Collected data
··········
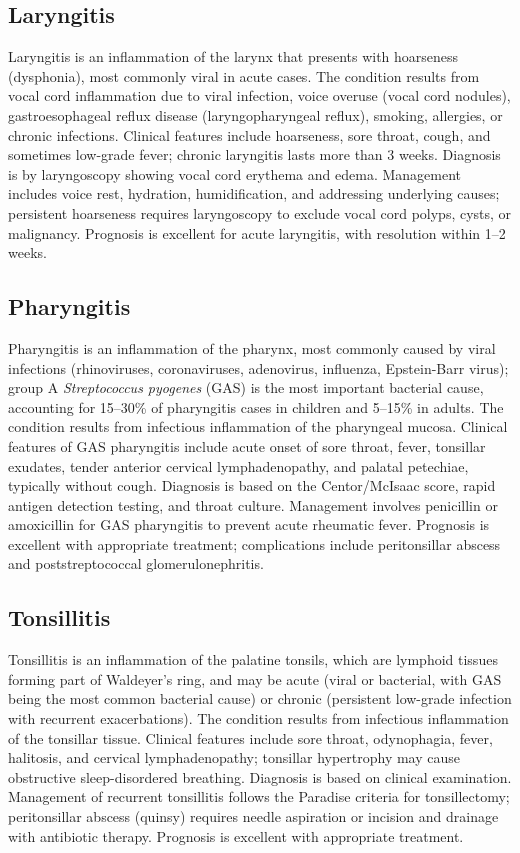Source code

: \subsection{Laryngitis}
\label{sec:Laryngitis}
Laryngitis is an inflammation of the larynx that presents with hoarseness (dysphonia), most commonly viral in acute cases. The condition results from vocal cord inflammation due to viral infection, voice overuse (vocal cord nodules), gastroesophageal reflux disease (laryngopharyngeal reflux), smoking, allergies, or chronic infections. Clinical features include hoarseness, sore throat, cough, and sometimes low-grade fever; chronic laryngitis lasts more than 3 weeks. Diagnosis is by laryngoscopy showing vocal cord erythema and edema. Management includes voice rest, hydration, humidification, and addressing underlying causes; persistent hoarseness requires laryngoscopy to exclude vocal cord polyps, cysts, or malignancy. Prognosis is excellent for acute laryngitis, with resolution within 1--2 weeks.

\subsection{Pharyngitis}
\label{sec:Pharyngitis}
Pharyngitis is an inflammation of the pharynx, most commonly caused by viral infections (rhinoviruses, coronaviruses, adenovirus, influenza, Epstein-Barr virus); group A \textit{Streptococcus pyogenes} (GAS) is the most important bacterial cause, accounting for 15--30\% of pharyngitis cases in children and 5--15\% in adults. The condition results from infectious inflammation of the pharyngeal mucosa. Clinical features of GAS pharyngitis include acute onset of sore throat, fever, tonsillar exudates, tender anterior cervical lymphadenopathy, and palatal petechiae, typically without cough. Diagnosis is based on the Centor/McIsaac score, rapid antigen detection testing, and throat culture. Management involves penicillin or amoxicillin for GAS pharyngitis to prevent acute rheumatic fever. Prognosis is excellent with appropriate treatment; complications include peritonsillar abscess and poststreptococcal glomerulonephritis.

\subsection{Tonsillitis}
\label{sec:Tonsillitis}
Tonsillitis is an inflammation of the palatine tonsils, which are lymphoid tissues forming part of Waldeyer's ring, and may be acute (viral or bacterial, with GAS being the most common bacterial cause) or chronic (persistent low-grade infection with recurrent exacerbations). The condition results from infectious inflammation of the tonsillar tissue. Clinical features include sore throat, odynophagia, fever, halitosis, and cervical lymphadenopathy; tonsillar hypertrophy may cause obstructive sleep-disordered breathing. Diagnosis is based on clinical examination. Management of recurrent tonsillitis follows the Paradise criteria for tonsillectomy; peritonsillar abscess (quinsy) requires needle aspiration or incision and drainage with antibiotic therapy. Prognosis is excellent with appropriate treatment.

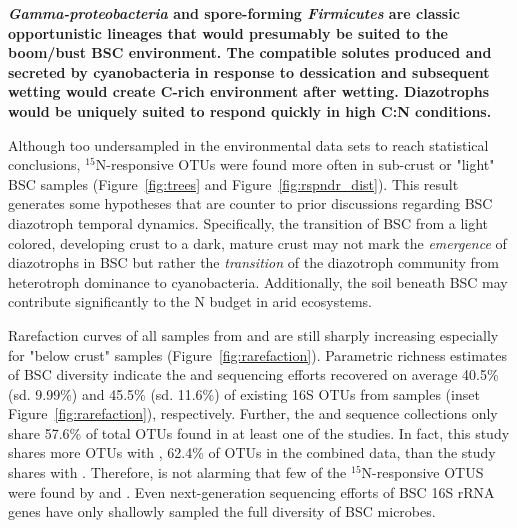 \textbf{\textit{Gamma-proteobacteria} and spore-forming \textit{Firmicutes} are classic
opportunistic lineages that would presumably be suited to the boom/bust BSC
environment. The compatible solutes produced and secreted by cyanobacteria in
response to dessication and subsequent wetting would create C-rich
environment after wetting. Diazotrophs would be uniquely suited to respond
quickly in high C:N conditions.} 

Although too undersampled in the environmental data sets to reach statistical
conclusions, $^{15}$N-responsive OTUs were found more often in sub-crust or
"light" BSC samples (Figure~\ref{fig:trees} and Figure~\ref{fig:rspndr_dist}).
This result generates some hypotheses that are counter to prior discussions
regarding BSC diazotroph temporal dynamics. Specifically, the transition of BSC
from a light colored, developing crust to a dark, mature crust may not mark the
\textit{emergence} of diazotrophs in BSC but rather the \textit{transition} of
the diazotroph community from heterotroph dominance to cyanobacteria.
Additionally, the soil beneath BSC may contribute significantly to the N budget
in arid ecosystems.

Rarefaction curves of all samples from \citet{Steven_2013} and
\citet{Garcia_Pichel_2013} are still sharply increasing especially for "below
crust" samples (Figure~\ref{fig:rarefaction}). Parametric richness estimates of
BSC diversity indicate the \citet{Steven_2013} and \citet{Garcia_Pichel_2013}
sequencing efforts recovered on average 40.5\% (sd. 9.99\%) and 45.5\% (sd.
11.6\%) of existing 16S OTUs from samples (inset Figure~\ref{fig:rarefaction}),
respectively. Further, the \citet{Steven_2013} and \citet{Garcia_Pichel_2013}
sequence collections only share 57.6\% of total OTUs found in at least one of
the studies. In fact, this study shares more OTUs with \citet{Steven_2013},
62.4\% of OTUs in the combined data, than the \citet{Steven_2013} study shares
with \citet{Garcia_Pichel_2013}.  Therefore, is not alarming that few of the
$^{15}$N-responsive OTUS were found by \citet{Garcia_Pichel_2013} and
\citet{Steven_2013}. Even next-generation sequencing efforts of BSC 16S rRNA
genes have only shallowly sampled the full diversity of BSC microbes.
··········
WORK REQUIRED:
In the data above, find the line containing "of diazotrophs in", then copy it and every later line exactly.

WRITTEN SOLUTION:
\textit{emergence} of diazotrophs in BSC but rather the \textit{transition} of
the diazotroph community from heterotroph dominance to cyanobacteria.
Additionally, the soil beneath BSC may contribute significantly to the N budget
in arid ecosystems.

Rarefaction curves of all samples from \citet{Steven_2013} and
\citet{Garcia_Pichel_2013} are still sharply increasing especially for "below
crust" samples (Figure~\ref{fig:rarefaction}). Parametric richness estimates of
BSC diversity indicate the \citet{Steven_2013} and \citet{Garcia_Pichel_2013}
sequencing efforts recovered on average 40.5\% (sd. 9.99\%) and 45.5\% (sd.
11.6\%) of existing 16S OTUs from samples (inset Figure~\ref{fig:rarefaction}),
respectively. Further, the \citet{Steven_2013} and \citet{Garcia_Pichel_2013}
sequence collections only share 57.6\% of total OTUs found in at least one of
the studies. In fact, this study shares more OTUs with \citet{Steven_2013},
62.4\% of OTUs in the combined data, than the \citet{Steven_2013} study shares
with \citet{Garcia_Pichel_2013}.  Therefore, is not alarming that few of the
$^{15}$N-responsive OTUS were found by \citet{Garcia_Pichel_2013} and
\citet{Steven_2013}. Even next-generation sequencing efforts of BSC 16S rRNA
genes have only shallowly sampled the full diversity of BSC microbes.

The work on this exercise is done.